INSTRUCTIONS TO FOLLOW.
While you copy the lines below, skip the pictures and keep the rest exact.

DATA.

════════════════════

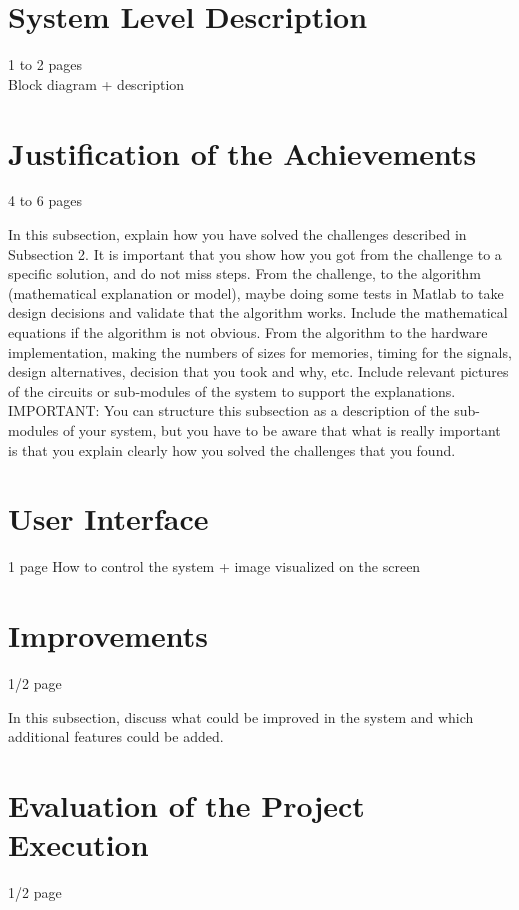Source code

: \section{System Level Description}\label{cha:syslvl}

1 to 2 pages\\
Block diagram + description

\section{Justification of the Achievements}\label{cha:justice}

4 to 6 pages

In this subsection, explain how you have solved the challenges described in Subsection 2. It is important that you show how you got from the challenge to a specific solution, and do not miss steps. From the challenge, to the algorithm (mathematical explanation or model), maybe doing some tests in Matlab to take design decisions and validate that the algorithm works. Include the mathematical equations if the algorithm is not obvious. From the algorithm to the hardware implementation, making the numbers of sizes for memories, timing for the signals, design alternatives, decision that you took and why, etc. Include relevant pictures of the circuits or sub-modules of the system to support the explanations. IMPORTANT: You can structure this subsection as a description of the sub-modules of your system, but you have to be aware that what is really important is that you explain clearly how you solved the challenges that you found.
\section{User Interface}\label{cha:ui}

1 page
How to control the system + image visualized on the screen

\section{Improvements}\label{cha:improvements}

1/2 page

In this subsection, discuss what could be improved in the system and which additional features could be added.
\section{Evaluation of the Project Execution}\label{cha:eval}

1/2 page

════════════════════

OUTPUT.
Source code

: \section{System Level Description}\label{cha:syslvl}

1 to 2 pages\\
Block diagram + description

\section{Justification of the Achievements}\label{cha:justice}

4 to 6 pages

In this subsection, explain how you have solved the challenges described in Subsection 2. It is important that you show how you got from the challenge to a specific solution, and do not miss steps. From the challenge, to the algorithm (mathematical explanation or model), maybe doing some tests in Matlab to take design decisions and validate that the algorithm works. Include the mathematical equations if the algorithm is not obvious. From the algorithm to the hardware implementation, making the numbers of sizes for memories, timing for the signals, design alternatives, decision that you took and why, etc. Include relevant pictures of the circuits or sub-modules of the system to support the explanations. IMPORTANT: You can structure this subsection as a description of the sub-modules of your system, but you have to be aware that what is really important is that you explain clearly how you solved the challenges that you found.
\section{User Interface}\label{cha:ui}

1 page
How to control the system + image visualized on the screen

\section{Improvements}\label{cha:improvements}

1/2 page

In this subsection, discuss what could be improved in the system and which additional features could be added.
\section{Evaluation of the Project Execution}\label{cha:eval}

1/2 page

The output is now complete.